La vida continúa, como dije en el último comentario de mi anterior entrada. Ha sido una semana intensa de actividad y emociones, de viajes y encuentros. Ya de vuelta a casa, hoy os quiero presentar a Jean-Claude Gimard, un actor francés con años de oficio que derrocha simpatía, modestia y, sobre todo, esa loable cualidad de los grandes actores: generosidad.Jean-Claude fue durante los últimos años y películas el discreto y desconocido doble de luces de Fernando Fernán-Gómez, ya sabéis, ese profesional que sustituye al actor en los ensayos de luces y cámaras o, si la ocasión lo requiere, de peligrosidad o dificultad física en la escena. Ya veis, en el cine todo es mentira, aunque la mentira sirva para hacer más verosímil la realidad. Jean-Claude también tuvo la suerte de conocer y tratar de cerca a Fernando y, como todos los que le conocimos, ha sentido su pérdida muy profundamente.
Jean-Claude, como podéis comprobar, también posee la sonrisa bonachona del pelirrojo pícaro y la mirada dulce, profunda e ingeniosa del sabio tranquilo que ya ha vivido todo tipo de experiencias. Jean-Claude es además una de las personas más humanas y bondadosas que conozco. Él iba a sustituir a Fernando en ciertas secuencias, algunas de ellas tan desagradables como meterse dentro de un ataúd.

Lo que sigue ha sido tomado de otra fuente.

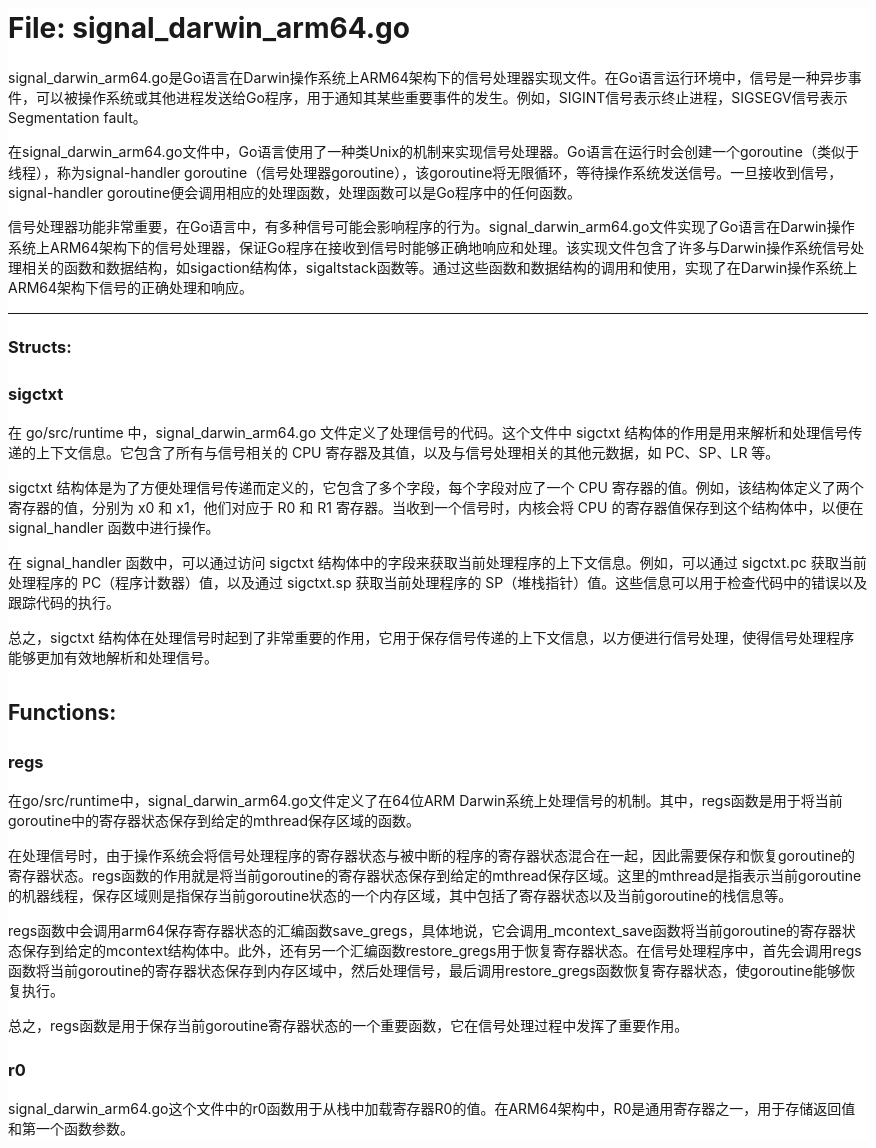 # File: signal_darwin_arm64.go

signal_darwin_arm64.go是Go语言在Darwin操作系统上ARM64架构下的信号处理器实现文件。在Go语言运行环境中，信号是一种异步事件，可以被操作系统或其他进程发送给Go程序，用于通知其某些重要事件的发生。例如，SIGINT信号表示终止进程，SIGSEGV信号表示Segmentation fault。

在signal_darwin_arm64.go文件中，Go语言使用了一种类Unix的机制来实现信号处理器。Go语言在运行时会创建一个goroutine（类似于线程），称为signal-handler goroutine（信号处理器goroutine），该goroutine将无限循环，等待操作系统发送信号。一旦接收到信号，signal-handler goroutine便会调用相应的处理函数，处理函数可以是Go程序中的任何函数。

信号处理器功能非常重要，在Go语言中，有多种信号可能会影响程序的行为。signal_darwin_arm64.go文件实现了Go语言在Darwin操作系统上ARM64架构下的信号处理器，保证Go程序在接收到信号时能够正确地响应和处理。该实现文件包含了许多与Darwin操作系统信号处理相关的函数和数据结构，如sigaction结构体，sigaltstack函数等。通过这些函数和数据结构的调用和使用，实现了在Darwin操作系统上ARM64架构下信号的正确处理和响应。




---

### Structs:

### sigctxt

在 go/src/runtime 中，signal_darwin_arm64.go 文件定义了处理信号的代码。这个文件中 sigctxt 结构体的作用是用来解析和处理信号传递的上下文信息。它包含了所有与信号相关的 CPU 寄存器及其值，以及与信号处理相关的其他元数据，如 PC、SP、LR 等。

sigctxt 结构体是为了方便处理信号传递而定义的，它包含了多个字段，每个字段对应了一个 CPU 寄存器的值。例如，该结构体定义了两个寄存器的值，分别为 x0 和 x1，他们对应于 R0 和 R1 寄存器。当收到一个信号时，内核会将 CPU 的寄存器值保存到这个结构体中，以便在 signal_handler 函数中进行操作。

在 signal_handler 函数中，可以通过访问 sigctxt 结构体中的字段来获取当前处理程序的上下文信息。例如，可以通过 sigctxt.pc 获取当前处理程序的 PC（程序计数器）值，以及通过 sigctxt.sp 获取当前处理程序的 SP（堆栈指针）值。这些信息可以用于检查代码中的错误以及跟踪代码的执行。

总之，sigctxt 结构体在处理信号时起到了非常重要的作用，它用于保存信号传递的上下文信息，以方便进行信号处理，使得信号处理程序能够更加有效地解析和处理信号。



## Functions:

### regs

在go/src/runtime中，signal_darwin_arm64.go文件定义了在64位ARM Darwin系统上处理信号的机制。其中，regs函数是用于将当前goroutine中的寄存器状态保存到给定的mthread保存区域的函数。

在处理信号时，由于操作系统会将信号处理程序的寄存器状态与被中断的程序的寄存器状态混合在一起，因此需要保存和恢复goroutine的寄存器状态。regs函数的作用就是将当前goroutine的寄存器状态保存到给定的mthread保存区域。这里的mthread是指表示当前goroutine的机器线程，保存区域则是指保存当前goroutine状态的一个内存区域，其中包括了寄存器状态以及当前goroutine的栈信息等。

regs函数中会调用arm64保存寄存器状态的汇编函数save_gregs，具体地说，它会调用_mcontext_save函数将当前goroutine的寄存器状态保存到给定的mcontext结构体中。此外，还有另一个汇编函数restore_gregs用于恢复寄存器状态。在信号处理程序中，首先会调用regs函数将当前goroutine的寄存器状态保存到内存区域中，然后处理信号，最后调用restore_gregs函数恢复寄存器状态，使goroutine能够恢复执行。

总之，regs函数是用于保存当前goroutine寄存器状态的一个重要函数，它在信号处理过程中发挥了重要作用。



### r0

signal_darwin_arm64.go这个文件中的r0函数用于从栈中加载寄存器R0的值。在ARM64架构中，R0是通用寄存器之一，用于存储返回值和第一个函数参数。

Os lo digo con conocimiento de causa ya que yo “probé” antes el féretro para saber si tanto él como Fernando iban a estar medianamente cómodos (y descubrí que no).
Con la triste desaparición de Fernando, ahora espero que nuestro amigo Jean-Claude pueda poner también su rostro a Cándido, el protagonista fallecido de LMVD. Creo que será una forma de homenajear a don Fernando Fernán-Gómez y a su obra porque, salvando las lógicas distancias, LMVD bebe de las fuentes de “extraños viajes” o “viajes a ninguna parte”. ¿No es acaso la muerte un extraño viaje a ninguna parte? En gallego existe una palabra muy bonita para designar el acto de morir, el óbito: “pasamento”, quizá porque los gallegos pensamos en la muerte como un paso, un viaje, un tránsito, un cruzar el río, un embarcarse en el último gran viaje sin retorno, un enrolarse en la última campaña, una estación término.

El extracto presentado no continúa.